When you and your spouse argue, remember to listen before you begin to defend your position.

Why do I… feel my husband has to go against everything I say? My husband is 63, I'm 43 and my daughter is 17. We've been married 3 years. My daughter is a homebody—doesn’t drink or smoke and is a very good person. She gets good grades, does her own laundry, picks up her room and helps with chores when asked. She's not mouthy or disrespectful.

The problem is that my husband will take any little thing about her and blow it so out of proportion that he and I fight about it for hours. Not because I disagree with him, but because he gets so angry with her, then at me because he says I "always justify what she does" when I try to explain the situation. Are there steps I can take with him to correct this behavior?

Spouses often disagree about how to raise their children and manage their behavior. When disagreements turn into continual arguments, you are giving your children negative examples of parenting, caring relationships and communications.

Couples often focus on their children as the source of problems when their own relationship isn’t going well. Typically, one parent feels a child is unruly and disrespectful, while the other defends that child’s behavior. One parent might think the other is too angry, making too much of a small matter or just not understanding how boys (or girls) behave at that age. The underlying issues may include dissatisfaction in the parental relationship, lack of effective listening and communicating skills, or frustration about a child who is spoiled, rebellious or just taking advantage of her parents’ lack of unity.

But when the parents engage in yelling and blaming each other, they give their children bad examples of a lack of respect for one’s partner and ineffective styles of communicating. Arguing rather than listening creates an opponent rather than a partner. You are not hearing your spouse’s concerns so he or she shouts louder or argues in self-defense.
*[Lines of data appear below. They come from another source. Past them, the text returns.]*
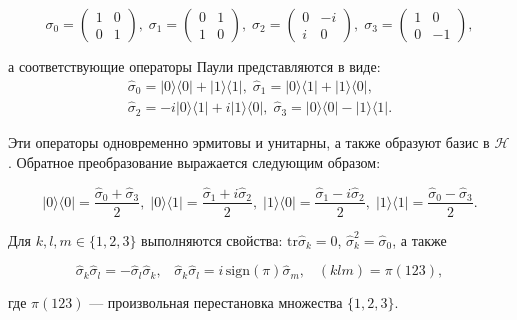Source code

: \documentclass[a4paper]{report}
\begin{document}
$${
    \sigma_0 = \begin{pmatrix}1 & 0 \\ 0 & 1\end{pmatrix},\;
    \sigma_1 = \begin{pmatrix}0 & 1 \\ 1 & 0\end{pmatrix},\;
    \sigma_2 = \begin{pmatrix}0 & -i \\ i & 0\end{pmatrix},\;
    \sigma_3 = \begin{pmatrix}1 & 0 \\ 0 & -1\end{pmatrix},
}$$

\noindent а соответствующие операторы Паули представляются в виде:
\begin{align*}
    \hat{\sigma}_0 = |0\rangle\langle0| + |1\rangle\langle1|,\;
    \hat{\sigma}_1 = |0\rangle\langle1| + |1\rangle\langle0|,     \\
    \hat{\sigma}_2 = -i|0\rangle\langle1| + i|1\rangle\langle0|,\;
    \hat{\sigma}_3 = |0\rangle\langle0| - |1\rangle\langle1|.
\end{align*}

\noindent Эти операторы одновременно эрмитовы и унитарны, а также образуют базис в ${\mathcal{H}}$. Обратное преобразование выражается следующим образом:

$${
    |0\rangle\langle0| = \frac{\hat{\sigma}_0 + \hat{\sigma}_3}{2},\;
    |0\rangle\langle1| = \frac{\hat{\sigma}_1 + i\hat{\sigma}_2}{2},\;
    |1\rangle\langle0| = \frac{\hat{\sigma}_1 - i\hat{\sigma}_2}{2},\;
    |1\rangle\langle1| = \frac{\hat{\sigma}_0 - \hat{\sigma}_3}{2}.
}$$

Для ${k, l, m \in \{1,2,3\}}$ выполняются свойства:
${\mathrm{tr}\hat{\sigma}_k = 0}$,
${\hat{\sigma}^2_k = \hat{\sigma}_0}$, а также

\begin{equation}\label{eq2}
    \hat{\sigma}_k\hat{\sigma}_l = -\hat{\sigma}_l\hat{\sigma}_k, \;\;\;
    \hat{\sigma}_k\hat{\sigma}_l = i\,\mathrm{sign}(\pi)\hat{\sigma}_m, \;\;\;
    (klm) = \pi(123),
\end{equation}

\noindent где ${\pi(123)}$ — произвольная перестановка множества ${\{1,2,3\}}$.
\end{document}
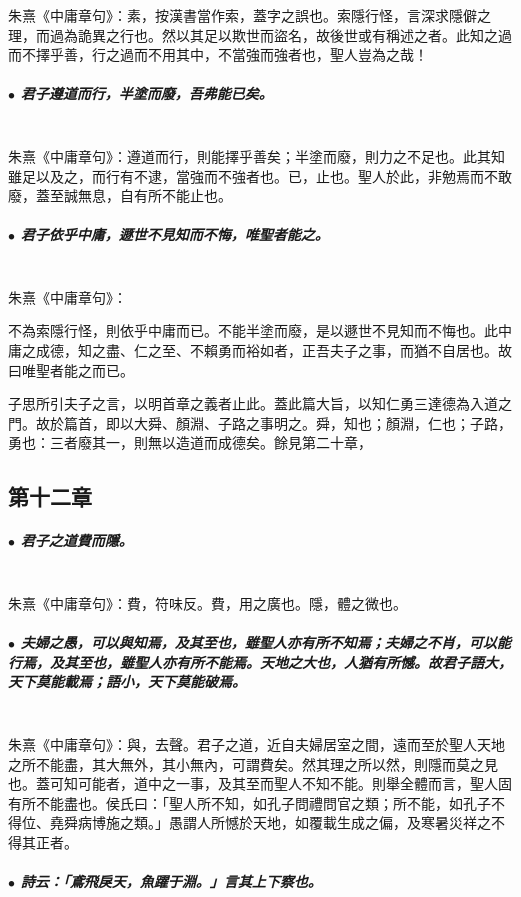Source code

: \documentclass[hyperref, UTF8, 12pt, a4paper]{ctexrep}
\begin{document}
朱熹《中庸章句》：素，按漢書當作索，蓋字之誤也。索隱行怪，言深求隱僻之理，而過為詭異之行也。然以其足以欺世而盜名，故後世或有稱述之者。此知之過而不擇乎善，行之過而不用其中，不當強而強者也，聖人豈為之哉！

\subparagraph{$\bullet$ 君子遵道而行，半塗而廢，吾弗能已矣。} ~\\

朱熹《中庸章句》：遵道而行，則能擇乎善矣；半塗而廢，則力之不足也。此其知雖足以及之，而行有不逮，當強而不強者也。已，止也。聖人於此，非勉焉而不敢廢，蓋至誠無息，自有所不能止也。

\subparagraph{$\bullet$ 君子依乎中庸，遯世不見知而不悔，唯聖者能之。} ~\\

朱熹《中庸章句》：

\begin{adjustwidth}{2cm}{1cm}
\indent\indent 不為索隱行怪，則依乎中庸而已。不能半塗而廢，是以遯世不見知而不悔也。此中庸之成德，知之盡、仁之至、不賴勇而裕如者，正吾夫子之事，而猶不自居也。故曰唯聖者能之而已。

子思所引夫子之言，以明首章之義者止此。蓋此篇大旨，以知仁勇三達德為入道之門。故於篇首，即以大舜、顏淵、子路之事明之。舜，知也；顏淵，仁也；子路，勇也：三者廢其一，則無以造道而成德矣。餘見第二十章，
\end{adjustwidth}

\newpage
\subsection{第十二章}

\subparagraph{$\bullet$ 君子之道費而隱。} ~\\

朱熹《中庸章句》：費，符味反。費，用之廣也。隱，體之微也。

\subparagraph{$\bullet$ 夫婦之愚，可以與知焉，及其至也，雖聖人亦有所不知焉；夫婦之不肖，可以能行焉，及其至也，雖聖人亦有所不能焉。天地之大也，人猶有所憾。故君子語大，天下莫能載焉；語小，天下莫能破焉。} ~\\

朱熹《中庸章句》：與，去聲。君子之道，近自夫婦居室之間，遠而至於聖人天地之所不能盡，其大無外，其小無內，可謂費矣。然其理之所以然，則隱而莫之見也。蓋可知可能者，道中之一事，及其至而聖人不知不能。則舉全體而言，聖人固有所不能盡也。侯氏曰：「聖人所不知，如孔子問禮問官之類；所不能，如孔子不得位、堯舜病博施之類。」愚謂人所憾於天地，如覆載生成之偏，及寒暑災祥之不得其正者。

\subparagraph{$\bullet$ 詩云：「鳶飛戾天，魚躍于淵。」言其上下察也。} ~\\
\end{document}
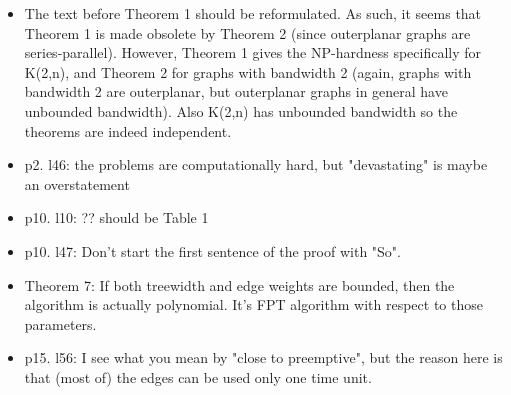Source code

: \documentclass[11pt,a4paper]{article}
\begin{document}
\begin{itemize}

\item The text before Theorem 1 should be reformulated. As such, it seems that
Theorem 1 is made obsolete by Theorem 2 (since outerplanar graphs are
series-parallel).  However, Theorem 1 gives the NP-hardness specifically for
K(2,n), and Theorem 2 for graphs with bandwidth 2 (again, graphs with bandwidth
2 are outerplanar, but outerplanar graphs in general have unbounded bandwidth).
Also K(2,n) has unbounded bandwidth so the theorems are indeed independent.


\item p2.  l46: the problems are computationally hard, but "devastating" is maybe
            an overstatement
\item p10. l10: ?? should be Table 1
\item p10. l47: Don't start the first sentence of the proof with "So".
\item Theorem 7: If both treewidth and edge weights are bounded, then the algorithm
  is actually polynomial. It's FPT algorithm with respect to those parameters.
\item p15. l56: I see what you mean by "close to preemptive", but the reason here is 
  that (most of) the edges can be used only one time unit.
  
\end{itemize}
\end{document}
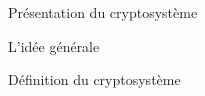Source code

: \begin{section}{Présentation du cryptosystème}
	\begin{subsection}{L'idée générale}
	\end{subsection}
	\begin{subsection}{Définition du cryptosystème}
	\end{subsection}
\end{section}
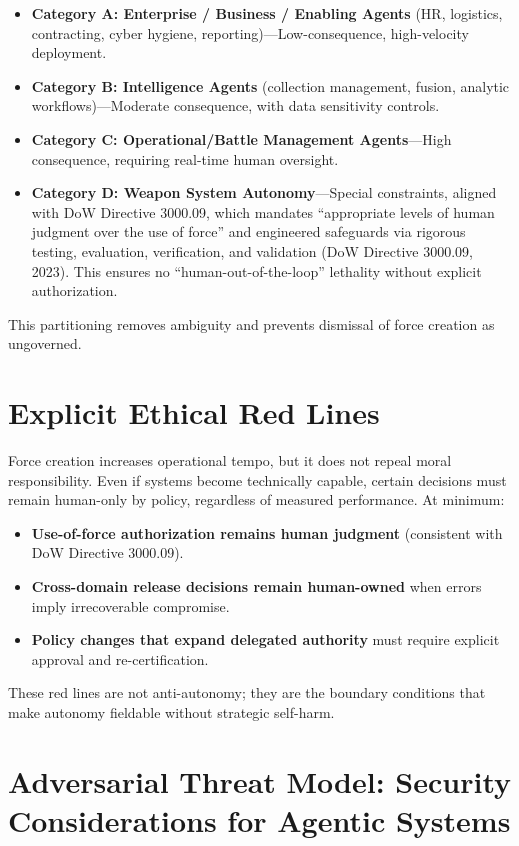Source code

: \documentclass[11pt]{article}
\begin{document}
\begin{itemize}
\item
  \textbf{Category A: Enterprise / Business / Enabling Agents} (HR, logistics, contracting, cyber hygiene, reporting)---Low-consequence, high-velocity deployment.
\item
  \textbf{Category B: Intelligence Agents} (collection management, fusion, analytic workflows)---Moderate consequence, with data sensitivity controls.
\item
  \textbf{Category C: Operational/Battle Management Agents}---High consequence, requiring real-time human oversight.
\item
  \textbf{Category D: Weapon System Autonomy}---Special constraints, aligned with DoW Directive 3000.09, which mandates ``appropriate levels of human judgment over the use of force'' and engineered safeguards via rigorous testing, evaluation, verification, and validation (DoW Directive 3000.09, 2023). This ensures no ``human-out-of-the-loop'' lethality without explicit authorization.
\end{itemize}

This partitioning removes ambiguity and prevents dismissal of force creation as ungoverned.


\section{Explicit Ethical Red Lines}\label{ethical-red-lines}

Force creation increases operational tempo, but it does not repeal moral responsibility. Even if systems become technically capable, certain decisions must remain human-only by policy, regardless of measured performance. At minimum:
\begin{itemize}
\item \textbf{Use-of-force authorization remains human judgment} (consistent with DoW Directive 3000.09).
\item \textbf{Cross-domain release decisions remain human-owned} when errors imply irrecoverable compromise.
\item \textbf{Policy changes that expand delegated authority} must require explicit approval and re-certification.
\end{itemize}

These red lines are not anti-autonomy; they are the boundary conditions that make autonomy fieldable without strategic self-harm.


\section{Adversarial Threat Model: Security Considerations for Agentic Systems}\label{adversarial-threat-model-security-considerations-for-agentic-systems}
\end{document}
The more you try to convince your spouse that they are "thick-headed and old-fashion" about child-rearing, the more they will feel as if you’re siding with the child rather than presenting a united front against a common "enemy." This is when your spouse will most likely argue that you are undermining his parental authority and his relationship with the child.

While it might seem to you that your spouse is the one in the wrong, you're the one who is maintaining the conflict. You're arguing rather than listening and not using effective communication skills, which include actively listening and demonstrating that you've heard what the other person said and is feeling.

What To Do:
Listen to your spouse’s concerns and show that you have heard (if not understood) his or her point of view––even if it seems illogical to you. Remember, you are not agreeing with them, only demonstrating that you’ve listened and can at least empathize with a different perspective and experience.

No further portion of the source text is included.